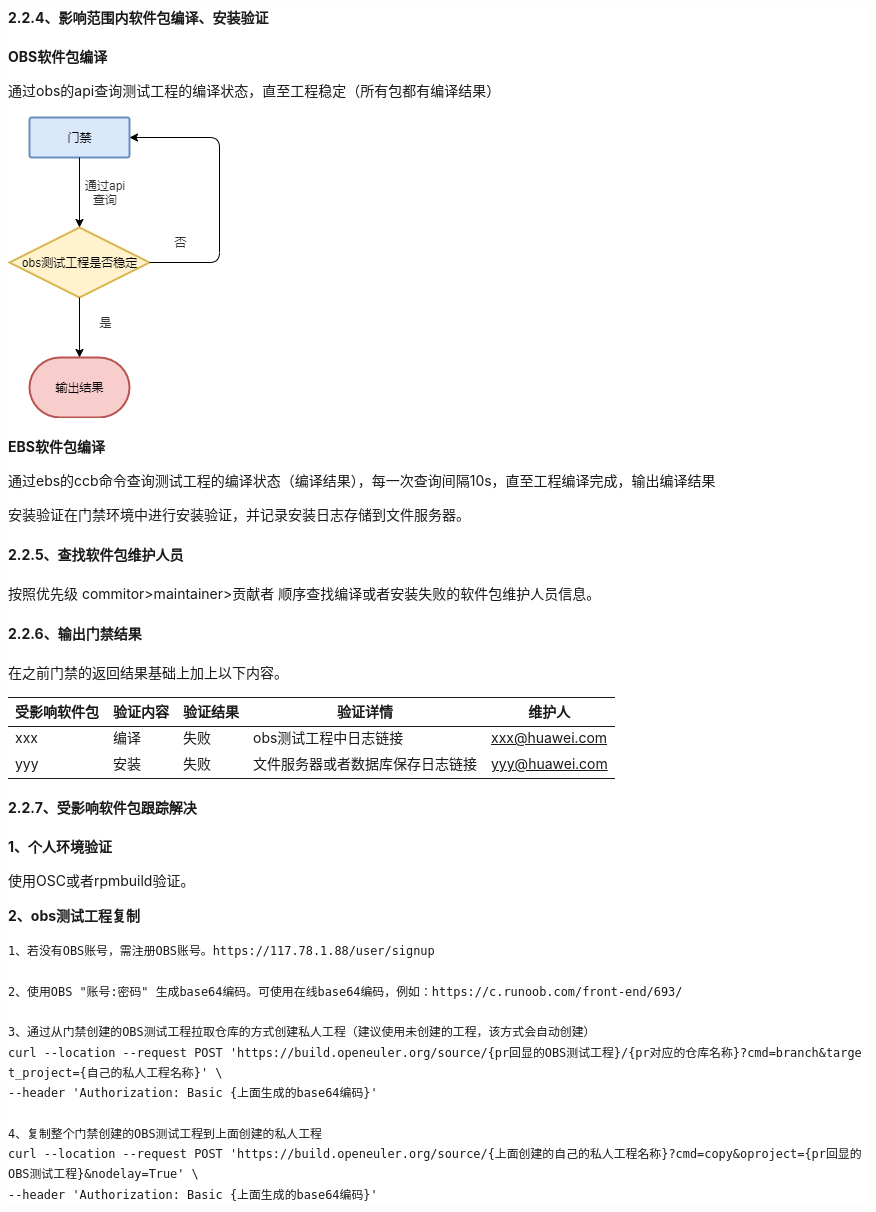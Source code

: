 #### 2.2.4、影响范围内软件包编译、安装验证

**OBS软件包编译**

通过obs的api查询测试工程的编译状态，直至工程稳定（所有包都有编译结果）



![](images/软件包编译验证.png)

**EBS软件包编译**

通过ebs的ccb命令查询测试工程的编译状态（编译结果），每一次查询间隔10s，直至工程编译完成，输出编译结果

安装验证在门禁环境中进行安装验证，并记录安装日志存储到文件服务器。

#### 2.2.5、查找软件包维护人员

按照优先级 commitor>maintainer>贡献者 顺序查找编译或者安装失败的软件包维护人员信息。

#### 2.2.6、输出门禁结果

在之前门禁的返回结果基础上加上以下内容。

| 受影响软件包 | 验证内容 | 验证结果 | 验证详情                         | 维护人         |
| ------------ | -------- | -------- | -------------------------------- | -------------- |
| xxx          | 编译     | 失败     | obs测试工程中日志链接            | xxx@huawei.com |
| yyy          | 安装     | 失败     | 文件服务器或者数据库保存日志链接 | yyy@huawei.com |

#### 2.2.7、受影响软件包跟踪解决

**1、个人环境验证**

使用OSC或者rpmbuild验证。

**2、obs测试工程复制**

```
1、若没有OBS账号，需注册OBS账号。https://117.78.1.88/user/signup

2、使用OBS "账号:密码" 生成base64编码。可使用在线base64编码，例如：https://c.runoob.com/front-end/693/

3、通过从门禁创建的OBS测试工程拉取仓库的方式创建私人工程（建议使用未创建的工程，该方式会自动创建）
curl --location --request POST 'https://build.openeuler.org/source/{pr回显的OBS测试工程}/{pr对应的仓库名称}?cmd=branch&target_project={自己的私人工程名称}' \
--header 'Authorization: Basic {上面生成的base64编码}'

4、复制整个门禁创建的OBS测试工程到上面创建的私人工程
curl --location --request POST 'https://build.openeuler.org/source/{上面创建的自己的私人工程名称}?cmd=copy&oproject={pr回显的OBS测试工程}&nodelay=True' \
--header 'Authorization: Basic {上面生成的base64编码}'
```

——

### TASK INSTRUCTIONS
Without the pictures, write out the listing exactly as it appears above.

### EXERCISE RESPONSE
Source code

: #### 2.2.4、影响范围内软件包编译、安装验证

**OBS软件包编译**

通过obs的api查询测试工程的编译状态，直至工程稳定（所有包都有编译结果）



![](images/软件包编译验证.png)

**EBS软件包编译**

通过ebs的ccb命令查询测试工程的编译状态（编译结果），每一次查询间隔10s，直至工程编译完成，输出编译结果

安装验证在门禁环境中进行安装验证，并记录安装日志存储到文件服务器。

#### 2.2.5、查找软件包维护人员

按照优先级 commitor>maintainer>贡献者 顺序查找编译或者安装失败的软件包维护人员信息。

#### 2.2.6、输出门禁结果

在之前门禁的返回结果基础上加上以下内容。

| 受影响软件包 | 验证内容 | 验证结果 | 验证详情                         | 维护人         |
| ------------ | -------- | -------- | -------------------------------- | -------------- |
| xxx          | 编译     | 失败     | obs测试工程中日志链接            | xxx@huawei.com |
| yyy          | 安装     | 失败     | 文件服务器或者数据库保存日志链接 | yyy@huawei.com |

#### 2.2.7、受影响软件包跟踪解决

**1、个人环境验证**

使用OSC或者rpmbuild验证。

**2、obs测试工程复制**

```
1、若没有OBS账号，需注册OBS账号。https://117.78.1.88/user/signup

2、使用OBS "账号:密码" 生成base64编码。可使用在线base64编码，例如：https://c.runoob.com/front-end/693/

3、通过从门禁创建的OBS测试工程拉取仓库的方式创建私人工程（建议使用未创建的工程，该方式会自动创建）
curl --location --request POST 'https://build.openeuler.org/source/{pr回显的OBS测试工程}/{pr对应的仓库名称}?cmd=branch&target_project={自己的私人工程名称}' \
--header 'Authorization: Basic {上面生成的base64编码}'

4、复制整个门禁创建的OBS测试工程到上面创建的私人工程
curl --location --request POST 'https://build.openeuler.org/source/{上面创建的自己的私人工程名称}?cmd=copy&oproject={pr回显的OBS测试工程}&nodelay=True' \
--header 'Authorization: Basic {上面生成的base64编码}'
```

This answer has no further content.